**PROBLEM DESCRIPTION:** Write out each record below exactly, without pictures.

RECORD EXCERPTS Start Marker

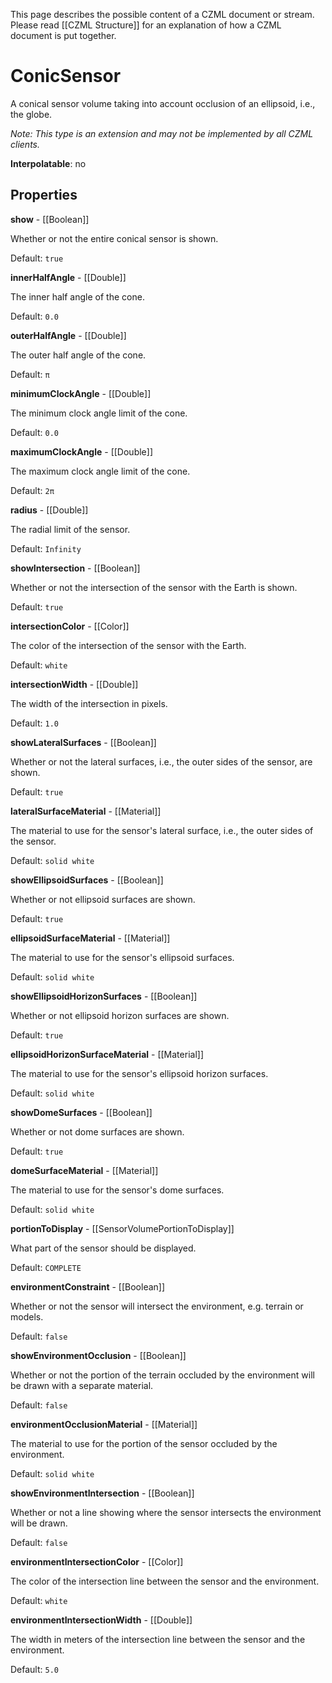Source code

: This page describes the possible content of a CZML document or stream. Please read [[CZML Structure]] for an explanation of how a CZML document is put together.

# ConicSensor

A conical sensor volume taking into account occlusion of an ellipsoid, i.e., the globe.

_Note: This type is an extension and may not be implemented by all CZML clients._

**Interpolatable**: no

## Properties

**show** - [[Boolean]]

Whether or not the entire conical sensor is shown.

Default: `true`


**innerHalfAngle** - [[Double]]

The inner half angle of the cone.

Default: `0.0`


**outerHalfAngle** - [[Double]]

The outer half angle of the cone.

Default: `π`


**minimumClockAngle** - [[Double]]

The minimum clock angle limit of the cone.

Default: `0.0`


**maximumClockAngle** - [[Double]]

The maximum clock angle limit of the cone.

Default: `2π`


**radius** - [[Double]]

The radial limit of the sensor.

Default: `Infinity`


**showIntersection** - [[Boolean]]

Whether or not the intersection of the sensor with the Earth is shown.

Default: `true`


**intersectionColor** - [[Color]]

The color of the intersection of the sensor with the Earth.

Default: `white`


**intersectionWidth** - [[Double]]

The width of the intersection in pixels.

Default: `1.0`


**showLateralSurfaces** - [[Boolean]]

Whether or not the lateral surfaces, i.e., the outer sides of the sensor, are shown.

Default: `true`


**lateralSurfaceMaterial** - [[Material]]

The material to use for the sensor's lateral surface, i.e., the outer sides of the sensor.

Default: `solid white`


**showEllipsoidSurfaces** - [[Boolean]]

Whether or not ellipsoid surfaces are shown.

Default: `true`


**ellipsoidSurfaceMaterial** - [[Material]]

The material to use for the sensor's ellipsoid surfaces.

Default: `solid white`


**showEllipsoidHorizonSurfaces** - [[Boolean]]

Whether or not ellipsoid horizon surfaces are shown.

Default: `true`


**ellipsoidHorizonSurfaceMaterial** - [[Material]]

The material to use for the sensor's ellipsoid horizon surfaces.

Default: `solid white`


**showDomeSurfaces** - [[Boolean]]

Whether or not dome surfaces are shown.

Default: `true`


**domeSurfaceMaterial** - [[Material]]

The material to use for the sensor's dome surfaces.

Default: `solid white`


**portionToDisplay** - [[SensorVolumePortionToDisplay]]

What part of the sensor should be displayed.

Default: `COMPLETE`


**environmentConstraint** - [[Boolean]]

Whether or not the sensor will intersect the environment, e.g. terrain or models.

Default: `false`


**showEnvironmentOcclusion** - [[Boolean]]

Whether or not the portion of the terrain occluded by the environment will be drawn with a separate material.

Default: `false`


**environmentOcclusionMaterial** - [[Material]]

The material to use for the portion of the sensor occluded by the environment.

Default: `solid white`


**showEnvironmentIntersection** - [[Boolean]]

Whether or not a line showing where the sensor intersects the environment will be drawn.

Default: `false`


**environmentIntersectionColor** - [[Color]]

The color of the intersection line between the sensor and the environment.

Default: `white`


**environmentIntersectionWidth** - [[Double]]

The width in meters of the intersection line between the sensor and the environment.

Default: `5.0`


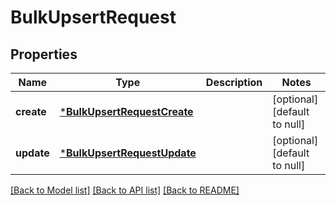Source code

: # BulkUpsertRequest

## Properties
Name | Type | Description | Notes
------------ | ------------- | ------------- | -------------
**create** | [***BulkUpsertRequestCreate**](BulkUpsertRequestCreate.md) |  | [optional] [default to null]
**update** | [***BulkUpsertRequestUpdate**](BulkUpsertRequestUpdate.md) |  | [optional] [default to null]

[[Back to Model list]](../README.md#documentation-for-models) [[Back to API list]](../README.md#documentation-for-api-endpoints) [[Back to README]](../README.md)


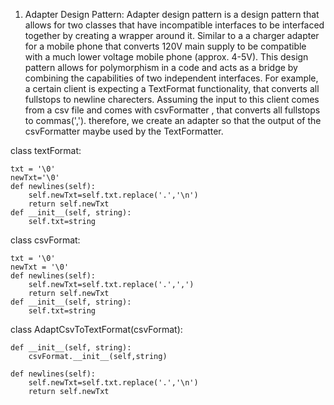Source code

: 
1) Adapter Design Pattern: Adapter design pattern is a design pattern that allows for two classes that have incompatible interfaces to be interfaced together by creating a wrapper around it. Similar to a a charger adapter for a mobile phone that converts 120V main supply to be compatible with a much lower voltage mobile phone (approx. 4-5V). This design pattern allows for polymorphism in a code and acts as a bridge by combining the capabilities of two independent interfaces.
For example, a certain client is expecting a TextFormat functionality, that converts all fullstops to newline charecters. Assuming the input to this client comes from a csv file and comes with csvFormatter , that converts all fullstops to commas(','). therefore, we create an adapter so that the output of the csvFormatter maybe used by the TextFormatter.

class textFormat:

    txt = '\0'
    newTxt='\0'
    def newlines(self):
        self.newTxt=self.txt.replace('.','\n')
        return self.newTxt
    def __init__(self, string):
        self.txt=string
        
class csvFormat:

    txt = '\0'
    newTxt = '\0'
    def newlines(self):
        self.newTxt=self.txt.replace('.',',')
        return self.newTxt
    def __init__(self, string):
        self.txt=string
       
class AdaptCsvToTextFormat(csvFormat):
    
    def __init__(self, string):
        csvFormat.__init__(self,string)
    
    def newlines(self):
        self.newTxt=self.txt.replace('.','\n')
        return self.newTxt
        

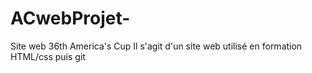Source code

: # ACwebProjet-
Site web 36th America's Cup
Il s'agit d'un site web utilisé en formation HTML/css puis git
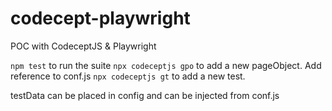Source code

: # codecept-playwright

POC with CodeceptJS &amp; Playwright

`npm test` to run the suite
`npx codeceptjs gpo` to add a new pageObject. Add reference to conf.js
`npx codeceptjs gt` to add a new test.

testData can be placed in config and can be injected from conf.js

RECORD EXCERPTS End Marker

**RESPONSE BELOW:**
Source code

: This page describes the possible content of a CZML document or stream. Please read [[CZML Structure]] for an explanation of how a CZML document is put together.

# ConicSensor

A conical sensor volume taking into account occlusion of an ellipsoid, i.e., the globe.

_Note: This type is an extension and may not be implemented by all CZML clients._

**Interpolatable**: no

## Properties

**show** - [[Boolean]]

Whether or not the entire conical sensor is shown.

Default: `true`


**innerHalfAngle** - [[Double]]

The inner half angle of the cone.

Default: `0.0`


**outerHalfAngle** - [[Double]]

The outer half angle of the cone.

Default: `π`


**minimumClockAngle** - [[Double]]

The minimum clock angle limit of the cone.

Default: `0.0`


**maximumClockAngle** - [[Double]]

The maximum clock angle limit of the cone.

Default: `2π`


**radius** - [[Double]]

The radial limit of the sensor.

Default: `Infinity`


**showIntersection** - [[Boolean]]

Whether or not the intersection of the sensor with the Earth is shown.

Default: `true`


**intersectionColor** - [[Color]]

The color of the intersection of the sensor with the Earth.

Default: `white`


**intersectionWidth** - [[Double]]

The width of the intersection in pixels.

Default: `1.0`


**showLateralSurfaces** - [[Boolean]]

Whether or not the lateral surfaces, i.e., the outer sides of the sensor, are shown.

Default: `true`


**lateralSurfaceMaterial** - [[Material]]

The material to use for the sensor's lateral surface, i.e., the outer sides of the sensor.

Default: `solid white`


**showEllipsoidSurfaces** - [[Boolean]]

Whether or not ellipsoid surfaces are shown.

Default: `true`


**ellipsoidSurfaceMaterial** - [[Material]]

The material to use for the sensor's ellipsoid surfaces.

Default: `solid white`


**showEllipsoidHorizonSurfaces** - [[Boolean]]

Whether or not ellipsoid horizon surfaces are shown.

Default: `true`


**ellipsoidHorizonSurfaceMaterial** - [[Material]]

The material to use for the sensor's ellipsoid horizon surfaces.

Default: `solid white`


**showDomeSurfaces** - [[Boolean]]

Whether or not dome surfaces are shown.

Default: `true`


**domeSurfaceMaterial** - [[Material]]

The material to use for the sensor's dome surfaces.

Default: `solid white`


**portionToDisplay** - [[SensorVolumePortionToDisplay]]

What part of the sensor should be displayed.

Default: `COMPLETE`


**environmentConstraint** - [[Boolean]]

Whether or not the sensor will intersect the environment, e.g. terrain or models.

Default: `false`


**showEnvironmentOcclusion** - [[Boolean]]

Whether or not the portion of the terrain occluded by the environment will be drawn with a separate material.

Default: `false`


**environmentOcclusionMaterial** - [[Material]]

The material to use for the portion of the sensor occluded by the environment.

Default: `solid white`


**showEnvironmentIntersection** - [[Boolean]]

Whether or not a line showing where the sensor intersects the environment will be drawn.

Default: `false`


**environmentIntersectionColor** - [[Color]]

The color of the intersection line between the sensor and the environment.

Default: `white`


**environmentIntersectionWidth** - [[Double]]

The width in meters of the intersection line between the sensor and the environment.

Default: `5.0`


Source code

: # BulkUpsertRequest

## Properties
Name | Type | Description | Notes
------------ | ------------- | ------------- | -------------
**create** | [***BulkUpsertRequestCreate**](BulkUpsertRequestCreate.md) |  | [optional] [default to null]
**update** | [***BulkUpsertRequestUpdate**](BulkUpsertRequestUpdate.md) |  | [optional] [default to null]

[[Back to Model list]](../README.md#documentation-for-models) [[Back to API list]](../README.md#documentation-for-api-endpoints) [[Back to README]](../README.md)


Source code

: 
1) Adapter Design Pattern: Adapter design pattern is a design pattern that allows for two classes that have incompatible interfaces to be interfaced together by creating a wrapper around it. Similar to a a charger adapter for a mobile phone that converts 120V main supply to be compatible with a much lower voltage mobile phone (approx. 4-5V). This design pattern allows for polymorphism in a code and acts as a bridge by combining the capabilities of two independent interfaces.
For example, a certain client is expecting a TextFormat functionality, that converts all fullstops to newline charecters. Assuming the input to this client comes from a csv file and comes with csvFormatter , that converts all fullstops to commas(','). therefore, we create an adapter so that the output of the csvFormatter maybe used by the TextFormatter.

class textFormat:

    txt = '\0'
    newTxt='\0'
    def newlines(self):
        self.newTxt=self.txt.replace('.','\n')
        return self.newTxt
    def __init__(self, string):
        self.txt=string
        
class csvFormat:

    txt = '\0'
    newTxt = '\0'
    def newlines(self):
        self.newTxt=self.txt.replace('.',',')
        return self.newTxt
    def __init__(self, string):
        self.txt=string
       
class AdaptCsvToTextFormat(csvFormat):
    
    def __init__(self, string):
        csvFormat.__init__(self,string)
    
    def newlines(self):
        self.newTxt=self.txt.replace('.','\n')
        return self.newTxt
        

Source code

: # ACwebProjet-
Site web 36th America's Cup
Il s'agit d'un site web utilisé en formation HTML/css puis git
Source code

: # codecept-playwright

POC with CodeceptJS &amp; Playwright

`npm test` to run the suite
`npx codeceptjs gpo` to add a new pageObject. Add reference to conf.js
`npx codeceptjs gt` to add a new test.

testData can be placed in config and can be injected from conf.js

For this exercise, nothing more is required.